Chiede prestito alla sorella ma lei rifiuta. Per vendetta le manda ladri a casa

Pubblicato il 20 settembre 2012 18:45 | Ultimo aggiornamento: 20 settembre 2012 21:56
maxi retata foto archivio

(Foto Lapresse)

CASERTA – Chiede alla sorella un prestito, ma lei glielo nega. Per vendicarsi le manda i ladri a casa. Giovanni Serulo, 40 anni cantante neomelodico, noto con il nome d’arte di ”Gianni D’Angelo”, ha spinto una banda di ladri italo-albanese di cui faceva parte a fare un colpo nella sua abitazione a Santa Maria Capua Vetere, in provincia di Caserta. I carabinieri hanno fermato 12 persone, di cui otto albanesi e quattro italiani. Altri tre, di cittadinanza straniera, non sono stati rintracciati. Per gli inquirenti potrebbero essere già fuggiti all’estero.

”Quella grande (omissis) se lo merita”, ha detto Serulo ai complici, riferendosi alla sorella, nel corso di una telefonata intercettata dai militari. Ma nel commissionare il furto aveva omesso di informare i malviventi che questa volta la vittima sarebbe stata sua sorella.
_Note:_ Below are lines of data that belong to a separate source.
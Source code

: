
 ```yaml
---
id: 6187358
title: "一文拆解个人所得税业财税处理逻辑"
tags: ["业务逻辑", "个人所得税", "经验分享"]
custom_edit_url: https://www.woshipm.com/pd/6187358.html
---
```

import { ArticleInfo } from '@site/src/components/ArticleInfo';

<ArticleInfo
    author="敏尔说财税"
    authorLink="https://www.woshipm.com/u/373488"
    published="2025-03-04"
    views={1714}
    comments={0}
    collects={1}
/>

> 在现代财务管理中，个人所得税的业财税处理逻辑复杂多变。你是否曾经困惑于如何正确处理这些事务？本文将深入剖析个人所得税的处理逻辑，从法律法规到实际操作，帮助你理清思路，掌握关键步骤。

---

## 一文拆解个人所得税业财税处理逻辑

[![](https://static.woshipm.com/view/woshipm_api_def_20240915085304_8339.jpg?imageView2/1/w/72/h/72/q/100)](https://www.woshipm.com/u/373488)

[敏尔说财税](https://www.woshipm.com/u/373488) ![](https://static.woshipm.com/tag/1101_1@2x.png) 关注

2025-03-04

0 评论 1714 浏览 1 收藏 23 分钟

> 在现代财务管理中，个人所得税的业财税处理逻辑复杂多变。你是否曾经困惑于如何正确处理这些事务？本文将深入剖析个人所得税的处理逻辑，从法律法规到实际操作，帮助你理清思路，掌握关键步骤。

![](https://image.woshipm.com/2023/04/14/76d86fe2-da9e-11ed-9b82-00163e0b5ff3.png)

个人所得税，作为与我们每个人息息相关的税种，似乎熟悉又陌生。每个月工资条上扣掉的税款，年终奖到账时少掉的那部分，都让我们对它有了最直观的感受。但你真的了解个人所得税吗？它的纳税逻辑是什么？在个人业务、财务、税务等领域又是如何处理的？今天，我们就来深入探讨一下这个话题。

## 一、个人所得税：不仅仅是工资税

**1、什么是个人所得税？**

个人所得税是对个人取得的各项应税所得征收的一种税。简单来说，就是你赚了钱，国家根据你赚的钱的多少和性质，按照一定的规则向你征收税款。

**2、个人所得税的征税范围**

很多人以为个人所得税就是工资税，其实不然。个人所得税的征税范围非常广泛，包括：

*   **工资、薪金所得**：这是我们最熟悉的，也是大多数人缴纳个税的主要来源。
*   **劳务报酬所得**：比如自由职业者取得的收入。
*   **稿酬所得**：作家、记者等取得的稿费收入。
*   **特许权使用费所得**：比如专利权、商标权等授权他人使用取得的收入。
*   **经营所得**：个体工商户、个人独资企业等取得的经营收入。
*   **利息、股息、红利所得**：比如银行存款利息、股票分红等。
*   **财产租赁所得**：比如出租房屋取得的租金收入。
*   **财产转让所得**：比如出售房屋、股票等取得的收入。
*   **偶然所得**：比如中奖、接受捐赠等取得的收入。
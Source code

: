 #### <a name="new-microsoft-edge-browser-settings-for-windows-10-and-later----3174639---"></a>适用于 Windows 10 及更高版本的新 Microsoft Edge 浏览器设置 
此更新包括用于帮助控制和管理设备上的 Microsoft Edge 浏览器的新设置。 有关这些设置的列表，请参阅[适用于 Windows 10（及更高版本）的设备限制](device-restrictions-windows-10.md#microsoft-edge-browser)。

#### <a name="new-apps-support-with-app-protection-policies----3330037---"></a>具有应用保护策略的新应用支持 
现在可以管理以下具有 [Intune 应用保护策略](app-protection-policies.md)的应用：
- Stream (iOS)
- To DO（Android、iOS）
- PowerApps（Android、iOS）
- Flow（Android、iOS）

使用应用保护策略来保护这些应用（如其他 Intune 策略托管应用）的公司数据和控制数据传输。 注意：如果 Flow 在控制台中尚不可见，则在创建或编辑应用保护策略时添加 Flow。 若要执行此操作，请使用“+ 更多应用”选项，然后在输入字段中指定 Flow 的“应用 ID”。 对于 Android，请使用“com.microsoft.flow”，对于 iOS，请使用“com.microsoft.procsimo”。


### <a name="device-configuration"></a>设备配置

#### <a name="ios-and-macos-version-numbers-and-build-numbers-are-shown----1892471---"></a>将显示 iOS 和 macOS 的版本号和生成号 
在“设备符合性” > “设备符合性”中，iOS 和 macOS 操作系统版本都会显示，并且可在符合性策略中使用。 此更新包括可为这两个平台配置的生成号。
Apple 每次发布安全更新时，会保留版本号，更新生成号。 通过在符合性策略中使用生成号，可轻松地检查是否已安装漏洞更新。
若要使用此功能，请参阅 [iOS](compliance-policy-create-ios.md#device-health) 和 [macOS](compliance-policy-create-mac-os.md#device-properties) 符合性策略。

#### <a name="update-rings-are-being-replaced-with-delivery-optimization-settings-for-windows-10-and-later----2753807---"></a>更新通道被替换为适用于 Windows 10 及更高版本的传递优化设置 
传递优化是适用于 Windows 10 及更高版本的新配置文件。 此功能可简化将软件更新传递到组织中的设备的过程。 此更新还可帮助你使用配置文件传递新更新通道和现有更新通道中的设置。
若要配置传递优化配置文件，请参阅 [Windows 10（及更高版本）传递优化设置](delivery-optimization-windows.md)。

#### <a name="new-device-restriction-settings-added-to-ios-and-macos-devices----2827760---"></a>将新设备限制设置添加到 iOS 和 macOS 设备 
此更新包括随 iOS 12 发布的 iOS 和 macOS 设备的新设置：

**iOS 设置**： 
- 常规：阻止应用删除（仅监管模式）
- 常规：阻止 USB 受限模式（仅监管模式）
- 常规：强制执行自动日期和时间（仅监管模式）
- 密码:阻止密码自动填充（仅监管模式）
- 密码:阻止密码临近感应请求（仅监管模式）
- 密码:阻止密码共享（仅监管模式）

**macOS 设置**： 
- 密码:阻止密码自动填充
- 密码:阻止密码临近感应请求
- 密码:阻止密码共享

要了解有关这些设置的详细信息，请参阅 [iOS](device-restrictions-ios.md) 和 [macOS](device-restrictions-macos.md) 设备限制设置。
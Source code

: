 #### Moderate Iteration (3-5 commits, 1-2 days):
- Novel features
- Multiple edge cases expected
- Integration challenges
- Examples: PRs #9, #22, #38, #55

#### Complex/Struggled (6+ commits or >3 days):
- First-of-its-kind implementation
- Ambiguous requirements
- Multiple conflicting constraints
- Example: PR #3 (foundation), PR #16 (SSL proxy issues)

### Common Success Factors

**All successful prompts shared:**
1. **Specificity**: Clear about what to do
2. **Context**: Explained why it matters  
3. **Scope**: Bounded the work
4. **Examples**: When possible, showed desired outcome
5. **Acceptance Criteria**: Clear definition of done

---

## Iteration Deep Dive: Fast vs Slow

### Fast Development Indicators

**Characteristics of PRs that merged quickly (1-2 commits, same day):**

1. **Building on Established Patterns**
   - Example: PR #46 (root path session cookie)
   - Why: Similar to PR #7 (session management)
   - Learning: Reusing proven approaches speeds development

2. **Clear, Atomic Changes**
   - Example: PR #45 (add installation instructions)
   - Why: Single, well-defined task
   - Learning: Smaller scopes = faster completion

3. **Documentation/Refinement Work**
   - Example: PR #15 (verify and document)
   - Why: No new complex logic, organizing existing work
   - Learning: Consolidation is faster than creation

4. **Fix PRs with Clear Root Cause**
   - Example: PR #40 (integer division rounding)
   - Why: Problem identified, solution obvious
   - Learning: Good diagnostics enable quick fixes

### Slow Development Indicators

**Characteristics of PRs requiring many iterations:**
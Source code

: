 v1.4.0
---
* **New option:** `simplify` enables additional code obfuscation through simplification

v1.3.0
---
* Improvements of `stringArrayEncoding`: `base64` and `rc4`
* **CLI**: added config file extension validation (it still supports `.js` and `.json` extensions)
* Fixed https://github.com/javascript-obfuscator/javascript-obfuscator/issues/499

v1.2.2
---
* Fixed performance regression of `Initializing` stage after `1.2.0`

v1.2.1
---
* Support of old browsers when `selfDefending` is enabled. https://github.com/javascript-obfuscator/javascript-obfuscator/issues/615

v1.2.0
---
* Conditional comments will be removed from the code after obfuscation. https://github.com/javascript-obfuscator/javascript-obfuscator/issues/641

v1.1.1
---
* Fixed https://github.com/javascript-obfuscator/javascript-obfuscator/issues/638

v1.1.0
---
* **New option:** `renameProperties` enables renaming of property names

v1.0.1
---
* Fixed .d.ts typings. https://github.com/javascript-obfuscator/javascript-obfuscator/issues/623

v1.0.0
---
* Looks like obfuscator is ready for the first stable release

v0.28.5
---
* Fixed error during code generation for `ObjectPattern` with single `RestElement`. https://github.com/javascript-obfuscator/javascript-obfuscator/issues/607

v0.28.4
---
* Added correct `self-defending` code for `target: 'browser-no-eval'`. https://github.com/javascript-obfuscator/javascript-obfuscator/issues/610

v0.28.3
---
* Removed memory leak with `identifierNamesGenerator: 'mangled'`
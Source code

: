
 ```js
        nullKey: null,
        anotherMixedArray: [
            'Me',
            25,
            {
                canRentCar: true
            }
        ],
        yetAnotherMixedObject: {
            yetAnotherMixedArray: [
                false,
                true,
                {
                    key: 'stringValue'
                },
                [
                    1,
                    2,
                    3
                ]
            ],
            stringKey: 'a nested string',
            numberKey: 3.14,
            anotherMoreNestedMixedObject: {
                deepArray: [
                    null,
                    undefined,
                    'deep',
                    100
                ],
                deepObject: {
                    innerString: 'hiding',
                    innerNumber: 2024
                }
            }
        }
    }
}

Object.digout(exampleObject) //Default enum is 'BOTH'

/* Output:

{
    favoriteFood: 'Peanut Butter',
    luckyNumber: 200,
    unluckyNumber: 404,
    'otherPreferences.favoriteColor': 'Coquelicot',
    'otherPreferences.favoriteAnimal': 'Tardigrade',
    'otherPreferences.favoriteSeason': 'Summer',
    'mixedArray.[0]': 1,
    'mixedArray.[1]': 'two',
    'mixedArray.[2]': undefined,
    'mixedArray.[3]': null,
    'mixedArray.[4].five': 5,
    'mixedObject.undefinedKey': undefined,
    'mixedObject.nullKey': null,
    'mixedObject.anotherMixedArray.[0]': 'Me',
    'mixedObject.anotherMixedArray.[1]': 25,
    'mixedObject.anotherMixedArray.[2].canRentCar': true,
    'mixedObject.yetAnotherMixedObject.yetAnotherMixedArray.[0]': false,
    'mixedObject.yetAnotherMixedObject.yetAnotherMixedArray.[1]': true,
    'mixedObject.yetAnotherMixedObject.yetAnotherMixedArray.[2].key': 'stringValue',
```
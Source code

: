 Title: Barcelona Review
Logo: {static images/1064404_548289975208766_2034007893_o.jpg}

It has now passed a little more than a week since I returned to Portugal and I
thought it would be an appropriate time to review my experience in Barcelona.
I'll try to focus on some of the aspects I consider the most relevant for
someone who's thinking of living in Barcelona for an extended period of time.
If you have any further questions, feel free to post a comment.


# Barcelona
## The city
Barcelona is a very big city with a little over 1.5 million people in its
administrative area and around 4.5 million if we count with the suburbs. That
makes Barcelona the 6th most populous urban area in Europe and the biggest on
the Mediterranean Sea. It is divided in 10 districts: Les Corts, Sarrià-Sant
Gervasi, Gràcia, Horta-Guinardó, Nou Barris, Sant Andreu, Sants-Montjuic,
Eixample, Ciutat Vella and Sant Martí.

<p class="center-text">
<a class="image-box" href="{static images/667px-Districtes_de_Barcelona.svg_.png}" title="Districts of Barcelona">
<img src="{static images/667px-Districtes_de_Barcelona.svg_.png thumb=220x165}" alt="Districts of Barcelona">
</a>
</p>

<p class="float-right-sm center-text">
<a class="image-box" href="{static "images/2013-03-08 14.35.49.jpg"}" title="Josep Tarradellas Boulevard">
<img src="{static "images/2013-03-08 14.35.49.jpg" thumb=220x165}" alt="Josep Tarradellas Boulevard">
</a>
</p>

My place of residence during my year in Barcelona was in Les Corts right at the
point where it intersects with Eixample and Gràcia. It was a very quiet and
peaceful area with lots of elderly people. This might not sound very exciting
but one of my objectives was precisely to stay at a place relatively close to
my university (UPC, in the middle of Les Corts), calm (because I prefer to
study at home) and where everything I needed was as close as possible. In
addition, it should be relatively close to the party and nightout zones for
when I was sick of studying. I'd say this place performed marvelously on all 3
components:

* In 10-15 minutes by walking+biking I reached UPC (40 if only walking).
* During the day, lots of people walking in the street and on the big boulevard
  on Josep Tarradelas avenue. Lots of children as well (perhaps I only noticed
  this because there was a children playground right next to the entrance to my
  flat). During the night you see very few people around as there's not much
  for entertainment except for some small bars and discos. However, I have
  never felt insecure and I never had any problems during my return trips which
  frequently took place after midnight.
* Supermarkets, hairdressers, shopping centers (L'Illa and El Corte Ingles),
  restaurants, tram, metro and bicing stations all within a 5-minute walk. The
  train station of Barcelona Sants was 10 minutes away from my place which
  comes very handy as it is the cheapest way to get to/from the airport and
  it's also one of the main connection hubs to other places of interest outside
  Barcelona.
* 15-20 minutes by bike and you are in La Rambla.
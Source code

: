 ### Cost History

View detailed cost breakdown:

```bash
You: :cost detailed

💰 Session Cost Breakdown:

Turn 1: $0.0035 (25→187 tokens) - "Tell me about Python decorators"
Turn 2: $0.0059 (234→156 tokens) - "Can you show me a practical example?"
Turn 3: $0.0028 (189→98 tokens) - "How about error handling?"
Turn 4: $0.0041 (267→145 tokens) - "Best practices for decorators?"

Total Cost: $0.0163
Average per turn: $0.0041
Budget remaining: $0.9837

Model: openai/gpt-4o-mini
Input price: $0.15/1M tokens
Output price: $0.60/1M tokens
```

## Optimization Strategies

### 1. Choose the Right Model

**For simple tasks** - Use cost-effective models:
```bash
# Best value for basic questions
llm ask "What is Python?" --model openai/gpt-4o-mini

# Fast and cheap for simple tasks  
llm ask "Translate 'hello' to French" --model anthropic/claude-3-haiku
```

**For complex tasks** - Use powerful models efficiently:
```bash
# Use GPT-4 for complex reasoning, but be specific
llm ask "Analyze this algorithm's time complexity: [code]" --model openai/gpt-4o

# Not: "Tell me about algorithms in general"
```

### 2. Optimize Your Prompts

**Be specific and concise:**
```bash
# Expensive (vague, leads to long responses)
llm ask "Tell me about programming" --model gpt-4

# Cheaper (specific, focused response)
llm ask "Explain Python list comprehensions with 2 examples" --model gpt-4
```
Dalle indagini è emerso che aveva chiesto un prestito alla donna giorni prima, ma gli era stato negato. Il furto nell’abitazione della sorella di Serulo ha fruttato alla gang quasi centomila euro in contanti e preziosi rubati dalla cassaforte. Per la banda è stato il bottino più ricco di tutti: i 12 fermati sono accusati di 10 furti in tutto, in appartamenti ubicati tra la provincia di Caserta e il basso Lazio.